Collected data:
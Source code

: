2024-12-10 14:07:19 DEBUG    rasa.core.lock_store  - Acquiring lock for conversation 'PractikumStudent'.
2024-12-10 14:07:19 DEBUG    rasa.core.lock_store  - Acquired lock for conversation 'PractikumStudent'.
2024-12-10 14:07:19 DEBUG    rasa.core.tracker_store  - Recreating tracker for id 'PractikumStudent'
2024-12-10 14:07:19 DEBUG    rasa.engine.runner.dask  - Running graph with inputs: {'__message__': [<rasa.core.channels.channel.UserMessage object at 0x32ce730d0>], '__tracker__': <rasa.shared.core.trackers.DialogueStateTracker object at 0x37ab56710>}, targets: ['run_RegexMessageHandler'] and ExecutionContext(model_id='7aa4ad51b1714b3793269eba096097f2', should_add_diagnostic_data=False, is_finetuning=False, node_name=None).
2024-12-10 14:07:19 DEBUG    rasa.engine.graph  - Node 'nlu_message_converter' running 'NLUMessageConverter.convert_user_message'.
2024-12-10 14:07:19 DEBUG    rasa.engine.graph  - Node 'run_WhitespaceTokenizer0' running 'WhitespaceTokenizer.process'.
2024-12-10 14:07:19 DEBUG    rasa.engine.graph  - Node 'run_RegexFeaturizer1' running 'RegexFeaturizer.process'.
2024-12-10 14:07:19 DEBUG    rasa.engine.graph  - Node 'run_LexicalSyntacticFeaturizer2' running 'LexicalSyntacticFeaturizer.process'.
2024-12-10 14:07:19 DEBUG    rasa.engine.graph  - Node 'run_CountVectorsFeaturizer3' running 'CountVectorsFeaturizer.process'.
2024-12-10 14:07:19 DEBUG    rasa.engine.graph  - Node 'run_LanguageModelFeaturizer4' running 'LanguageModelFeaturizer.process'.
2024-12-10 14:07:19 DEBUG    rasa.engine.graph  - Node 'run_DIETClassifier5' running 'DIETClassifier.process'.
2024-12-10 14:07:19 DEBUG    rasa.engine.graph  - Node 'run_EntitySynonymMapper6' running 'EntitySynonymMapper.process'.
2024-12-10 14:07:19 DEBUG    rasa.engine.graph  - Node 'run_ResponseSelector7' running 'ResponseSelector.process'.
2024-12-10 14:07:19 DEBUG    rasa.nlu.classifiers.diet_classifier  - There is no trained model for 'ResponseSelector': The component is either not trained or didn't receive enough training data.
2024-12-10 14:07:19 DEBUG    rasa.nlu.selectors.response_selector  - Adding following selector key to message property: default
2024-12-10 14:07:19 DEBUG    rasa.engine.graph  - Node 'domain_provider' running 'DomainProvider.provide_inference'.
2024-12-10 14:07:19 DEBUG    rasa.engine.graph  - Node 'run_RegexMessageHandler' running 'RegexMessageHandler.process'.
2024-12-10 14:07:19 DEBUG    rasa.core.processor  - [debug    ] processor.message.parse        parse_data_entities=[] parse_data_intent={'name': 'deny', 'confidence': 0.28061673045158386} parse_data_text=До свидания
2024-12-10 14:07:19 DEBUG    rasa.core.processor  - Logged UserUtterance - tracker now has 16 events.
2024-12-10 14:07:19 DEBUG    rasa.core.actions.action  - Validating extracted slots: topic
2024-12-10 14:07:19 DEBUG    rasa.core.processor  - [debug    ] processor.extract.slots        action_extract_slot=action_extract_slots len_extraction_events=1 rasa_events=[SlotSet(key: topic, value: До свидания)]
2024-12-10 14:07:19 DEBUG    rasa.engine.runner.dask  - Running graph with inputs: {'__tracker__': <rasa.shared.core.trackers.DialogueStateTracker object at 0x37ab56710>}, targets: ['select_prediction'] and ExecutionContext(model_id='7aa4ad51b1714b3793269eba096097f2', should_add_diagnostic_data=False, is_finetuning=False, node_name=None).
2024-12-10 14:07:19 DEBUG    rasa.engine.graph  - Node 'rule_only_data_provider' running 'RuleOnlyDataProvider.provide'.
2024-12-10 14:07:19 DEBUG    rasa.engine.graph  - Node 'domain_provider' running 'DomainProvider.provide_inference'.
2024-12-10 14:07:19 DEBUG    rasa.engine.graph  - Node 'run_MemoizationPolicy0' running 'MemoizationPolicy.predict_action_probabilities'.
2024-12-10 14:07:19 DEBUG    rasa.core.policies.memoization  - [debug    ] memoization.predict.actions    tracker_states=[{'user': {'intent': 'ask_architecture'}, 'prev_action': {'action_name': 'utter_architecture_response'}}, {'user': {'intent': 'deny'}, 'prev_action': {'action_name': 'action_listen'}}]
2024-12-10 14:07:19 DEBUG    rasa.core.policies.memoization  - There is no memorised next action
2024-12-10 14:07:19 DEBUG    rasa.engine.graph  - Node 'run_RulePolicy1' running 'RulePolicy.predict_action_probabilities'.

→ **Activity**: Beginning with the opening line above, retype the records exactly through the line with "Acquired lock for conversation 'PractikumStudent'.", both ends included.

→ **Task output**:
Source code

:2024-12-10 14:07:19 DEBUG    rasa.core.lock_store  - Acquiring lock for conversation 'PractikumStudent'.
2024-12-10 14:07:19 DEBUG    rasa.core.lock_store  - Acquired lock for conversation 'PractikumStudent'.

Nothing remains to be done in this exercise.